**Work order:** In the listing below, please print the line that contains "Release the file" and every line that follows it, exactly.

Start of Supplied information

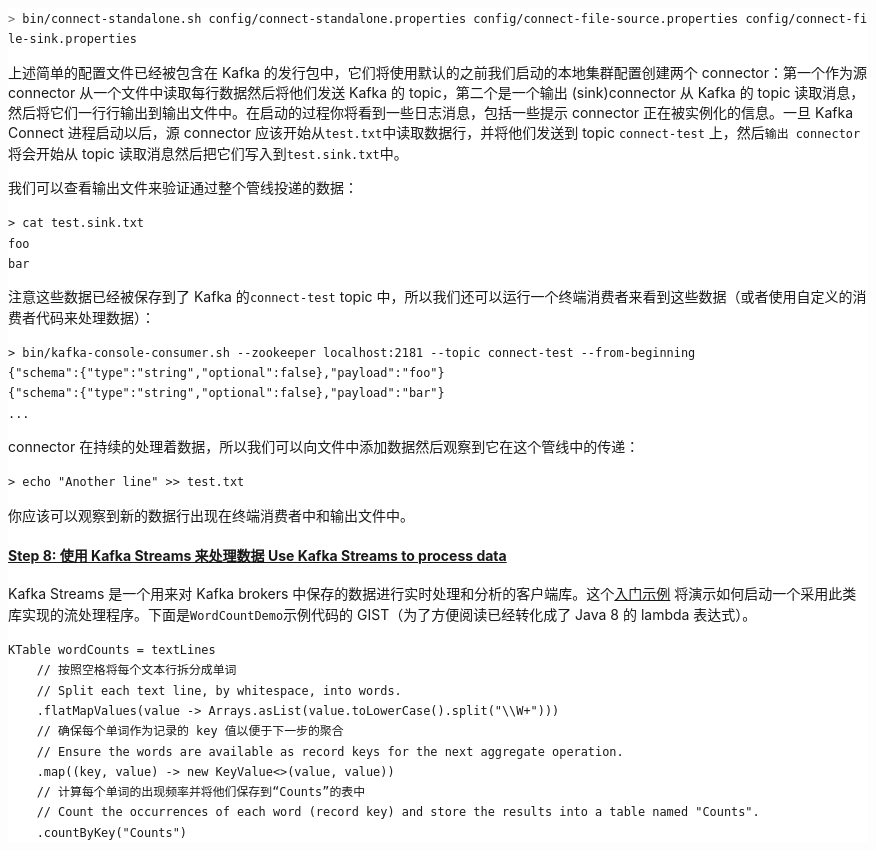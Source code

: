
 ```bash
> bin/connect-standalone.sh config/connect-standalone.properties config/connect-file-source.properties config/connect-file-sink.properties

```

上述简单的配置文件已经被包含在 Kafka 的发行包中，它们将使用默认的之前我们启动的本地集群配置创建两个 connector：第一个作为源 connector 从一个文件中读取每行数据然后将他们发送 Kafka 的 topic，第二个是一个输出 (sink)connector 从 Kafka 的 topic 读取消息，然后将它们一行行输出到输出文件中。在启动的过程你将看到一些日志消息，包括一些提示 connector 正在被实例化的信息。一旦 Kafka Connect 进程启动以后，源 connector 应该开始从`test.txt`中读取数据行，并将他们发送到 topic `connect-test` 上，然后`输出 connector` 将会开始从 topic 读取消息然后把它们写入到`test.sink.txt`中。

我们可以查看输出文件来验证通过整个管线投递的数据：

```
> cat test.sink.txt
foo
bar

```

注意这些数据已经被保存到了 Kafka 的`connect-test` topic 中，所以我们还可以运行一个终端消费者来看到这些数据（或者使用自定义的消费者代码来处理数据）：

```
> bin/kafka-console-consumer.sh --zookeeper localhost:2181 --topic connect-test --from-beginning
{"schema":{"type":"string","optional":false},"payload":"foo"}
{"schema":{"type":"string","optional":false},"payload":"bar"}
...

```

connector 在持续的处理着数据，所以我们可以向文件中添加数据然后观察到它在这个管线中的传递：

```
> echo "Another line" >> test.txt

```

你应该可以观察到新的数据行出现在终端消费者中和输出文件中。

#### [Step 8: 使用 Kafka Streams 来处理数据 Use Kafka Streams to process data](#quickstart_kafkastreams)<a id="quickstart_kafkastreams"></a>

Kafka Streams 是一个用来对 Kafka brokers 中保存的数据进行实时处理和分析的客户端库。这个[入门示例](https://kafka.apache.org/11/documentation/streams/quickstart) 将演示如何启动一个采用此类库实现的流处理程序。下面是`WordCountDemo`示例代码的 GIST（为了方便阅读已经转化成了 Java 8 的 lambda 表达式）。

```
KTable wordCounts = textLines
    // 按照空格将每个文本行拆分成单词
    // Split each text line, by whitespace, into words.
    .flatMapValues(value -> Arrays.asList(value.toLowerCase().split("\\W+")))
    // 确保每个单词作为记录的 key 值以便于下一步的聚合
    // Ensure the words are available as record keys for the next aggregate operation.
    .map((key, value) -> new KeyValue<>(value, value))
    // 计算每个单词的出现频率并将他们保存到“Counts”的表中
    // Count the occurrences of each word (record key) and store the results into a table named "Counts".
    .countByKey("Counts")

```
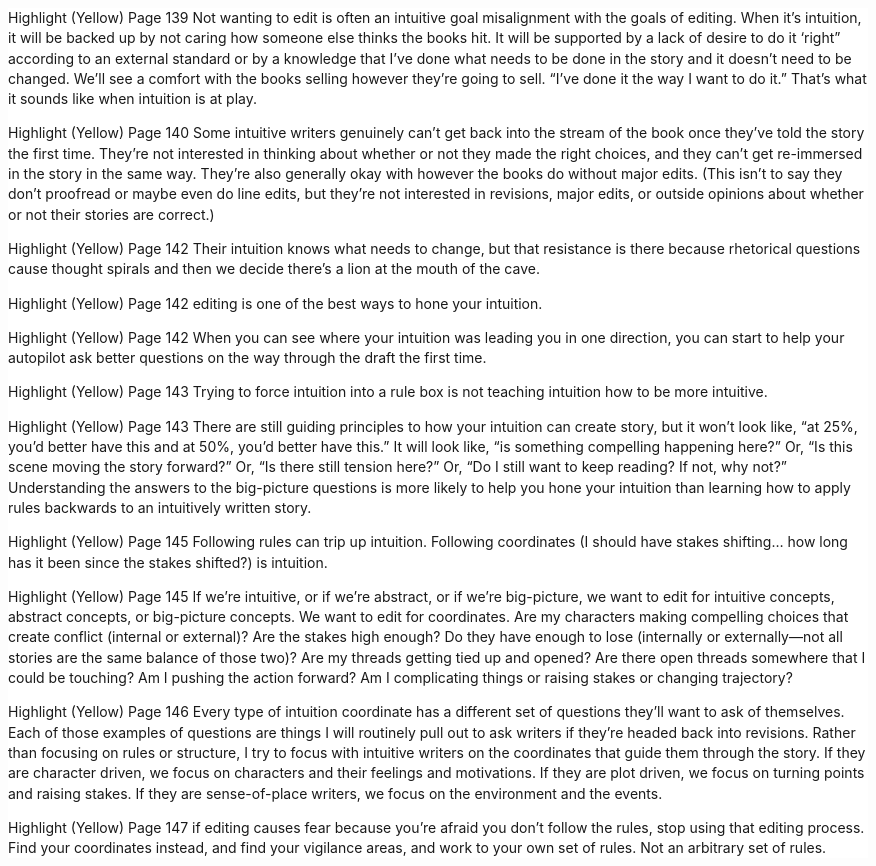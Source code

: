 Highlight (Yellow) Page 139 Not wanting to edit is often an intuitive goal misalignment with the goals of editing. When it’s intuition, it will be backed up by not caring how someone else thinks the books hit. It will be supported by a lack of desire to do it ‘right” according to an external standard or by a knowledge that I’ve done what needs to be done in the story and it doesn’t need to be changed. We’ll see a comfort with the books selling however they’re going to sell. “I’ve done it the way I want to do it.” That’s what it sounds like when intuition is at play.

Highlight (Yellow) Page 140 Some intuitive writers genuinely can’t get back into the stream of the book once they’ve told the story the first time. They’re not interested in thinking about whether or not they made the right choices, and they can’t get re-immersed in the story in the same way. They’re also generally okay with however the books do without major edits. (This isn’t to say they don’t proofread or maybe even do line edits, but they’re not interested in revisions, major edits, or outside opinions about whether or not their stories are correct.)

Highlight (Yellow) Page 142 Their intuition knows what needs to change, but that resistance is there because rhetorical questions cause thought spirals and then we decide there’s a lion at the mouth of the cave.

Highlight (Yellow) Page 142 editing is one of the best ways to hone your intuition.

Highlight (Yellow) Page 142 When you can see where your intuition was leading you in one direction, you can start to help your autopilot ask better questions on the way through the draft the first time.

Highlight (Yellow) Page 143 Trying to force intuition into a rule box is not teaching intuition how to be more intuitive.

Highlight (Yellow) Page 143 There are still guiding principles to how your intuition can create story, but it won’t look like, “at 25%, you’d better have this and at 50%, you’d better have this.” It will look like, “is something compelling happening here?” Or, “Is this scene moving the story forward?” Or, “Is there still tension here?” Or, “Do I still want to keep reading? If not, why not?” Understanding the answers to the big-picture questions is more likely to help you hone your intuition than learning how to apply rules backwards to an intuitively written story.

Highlight (Yellow) Page 145 Following rules can trip up intuition. Following coordinates (I should have stakes shifting… how long has it been since the stakes shifted?) is intuition.

Highlight (Yellow) Page 145 If we’re intuitive, or if we’re abstract, or if we’re big-picture, we want to edit for intuitive concepts, abstract concepts, or big-picture concepts. We want to edit for coordinates. Are my characters making compelling choices that create conflict (internal or external)? Are the stakes high enough? Do they have enough to lose (internally or externally—not all stories are the same balance of those two)? Are my threads getting tied up and opened? Are there open threads somewhere that I could be touching? Am I pushing the action forward? Am I complicating things or raising stakes or changing trajectory?

Highlight (Yellow) Page 146 Every type of intuition coordinate has a different set of questions they’ll want to ask of themselves. Each of those examples of questions are things I will routinely pull out to ask writers if they’re headed back into revisions. Rather than focusing on rules or structure, I try to focus with intuitive writers on the coordinates that guide them through the story. If they are character driven, we focus on characters and their feelings and motivations. If they are plot driven, we focus on turning points and raising stakes. If they are sense-of-place writers, we focus on the environment and the events.

Highlight (Yellow) Page 147 if editing causes fear because you’re afraid you don’t follow the rules, stop using that editing process. Find your coordinates instead, and find your vigilance areas, and work to your own set of rules. Not an arbitrary set of rules.
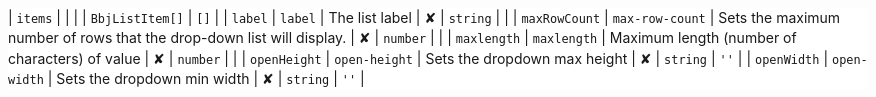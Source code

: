| ``items``                      |                                  |                                                                                                                                                                                                                                                                                                                                                                                                                                                                                                                                                                                                                                                  |          | ``BbjListItem[]``                                                                                                                                                      | ``[]``             |
| ``label``                      | ``label``                        | The list label                                                                                                                                                                                                                                                                                                                                                                                                                                                                                                                                                                                                                                   | &#x2718; | ``string``                                                                                                                                                             |                    |
| ``maxRowCount``                | ``max-row-count``                | Sets the maximum number of rows that the drop-down list will display.                                                                                                                                                                                                                                                                                                                                                                                                                                                                                                                                                                            | &#x2718; | ``number``                                                                                                                                                             |                    |
| ``maxlength``                  | ``maxlength``                    | Maximum length (number of characters) of value                                                                                                                                                                                                                                                                                                                                                                                                                                                                                                                                                                                                   | &#x2718; | ``number``                                                                                                                                                             |                    |
| ``openHeight``                 | ``open-height``                  | Sets the dropdown max height                                                                                                                                                                                                                                                                                                                                                                                                                                                                                                                                                                                                                     | &#x2718; | ``string``                                                                                                                                                             | ``''``             |
| ``openWidth``                  | ``open-width``                   | Sets the dropdown min width                                                                                                                                                                                                                                                                                                                                                                                                                                                                                                                                                                                                                      | &#x2718; | ``string``                                                                                                                                                             | ``''``             |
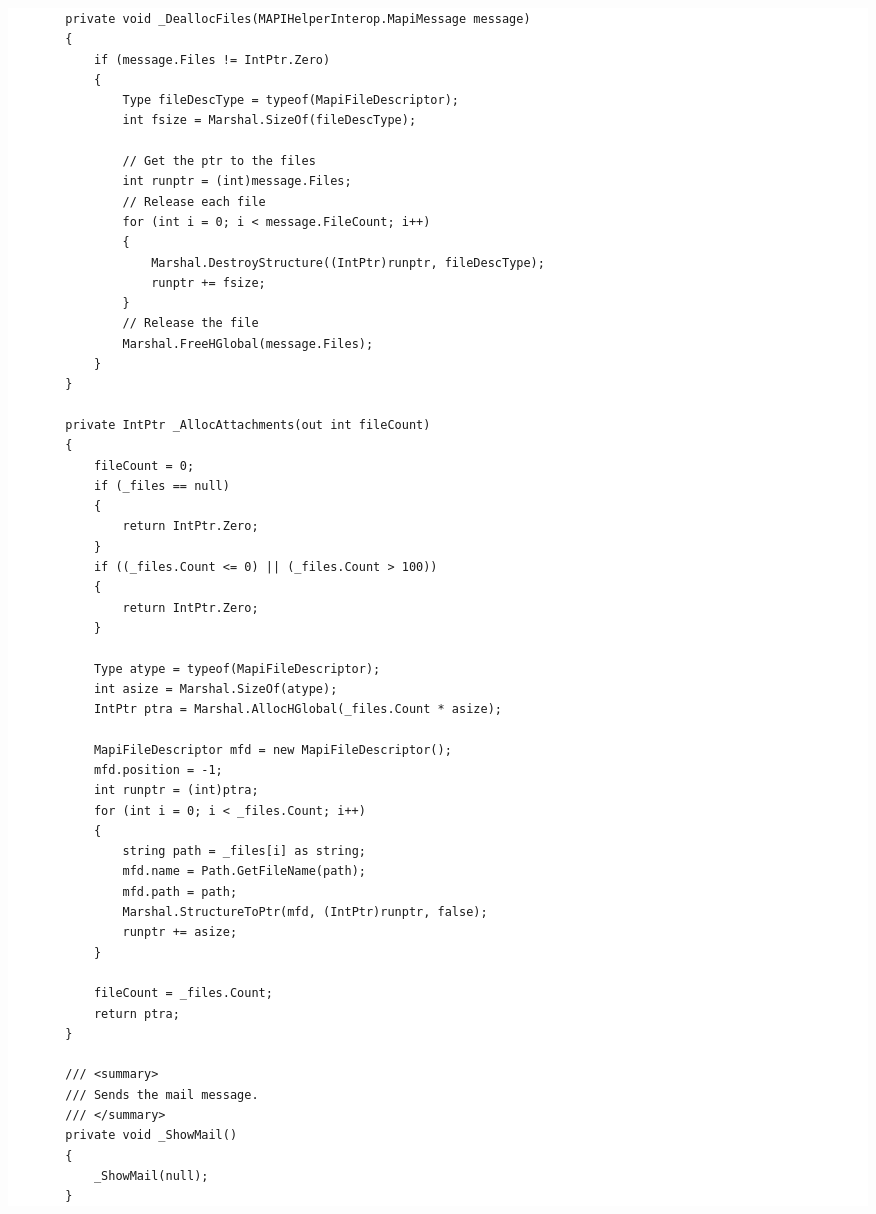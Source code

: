 	        private void _DeallocFiles(MAPIHelperInterop.MapiMessage message)
	        {
	            if (message.Files != IntPtr.Zero)
	            {
	                Type fileDescType = typeof(MapiFileDescriptor);
	                int fsize = Marshal.SizeOf(fileDescType);
	
	                // Get the ptr to the files
	                int runptr = (int)message.Files;
	                // Release each file
	                for (int i = 0; i < message.FileCount; i++)
	                {
	                    Marshal.DestroyStructure((IntPtr)runptr, fileDescType);
	                    runptr += fsize;
	                }
	                // Release the file
	                Marshal.FreeHGlobal(message.Files);
	            }
	        }
	
	        private IntPtr _AllocAttachments(out int fileCount)
	        {
	            fileCount = 0;
	            if (_files == null)
	            {
	                return IntPtr.Zero;
	            }
	            if ((_files.Count <= 0) || (_files.Count > 100))
	            {
	                return IntPtr.Zero;
	            }
	
	            Type atype = typeof(MapiFileDescriptor);
	            int asize = Marshal.SizeOf(atype);
	            IntPtr ptra = Marshal.AllocHGlobal(_files.Count * asize);
	
	            MapiFileDescriptor mfd = new MapiFileDescriptor();
	            mfd.position = -1;
	            int runptr = (int)ptra;
	            for (int i = 0; i < _files.Count; i++)
	            {
	                string path = _files[i] as string;
	                mfd.name = Path.GetFileName(path);
	                mfd.path = path;
	                Marshal.StructureToPtr(mfd, (IntPtr)runptr, false);
	                runptr += asize;
	            }
	
	            fileCount = _files.Count;
	            return ptra;
	        }
	
	        /// <summary>
	        /// Sends the mail message.
	        /// </summary>
	        private void _ShowMail()
	        {
	            _ShowMail(null);
	        }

End of Supplied information

**Result of the exercise:**
	                // Release the file
	                Marshal.FreeHGlobal(message.Files);
	            }
	        }
	
	        private IntPtr _AllocAttachments(out int fileCount)
	        {
	            fileCount = 0;
	            if (_files == null)
	            {
	                return IntPtr.Zero;
	            }
	            if ((_files.Count <= 0) || (_files.Count > 100))
	            {
	                return IntPtr.Zero;
	            }
	
	            Type atype = typeof(MapiFileDescriptor);
	            int asize = Marshal.SizeOf(atype);
	            IntPtr ptra = Marshal.AllocHGlobal(_files.Count * asize);
	
	            MapiFileDescriptor mfd = new MapiFileDescriptor();
	            mfd.position = -1;
	            int runptr = (int)ptra;
	            for (int i = 0; i < _files.Count; i++)
	            {
	                string path = _files[i] as string;
	                mfd.name = Path.GetFileName(path);
	                mfd.path = path;
	                Marshal.StructureToPtr(mfd, (IntPtr)runptr, false);
	                runptr += asize;
	            }
	
	            fileCount = _files.Count;
	            return ptra;
	        }
	
	        /// <summary>
	        /// Sends the mail message.
	        /// </summary>
	        private void _ShowMail()
	        {
	            _ShowMail(null);
	        }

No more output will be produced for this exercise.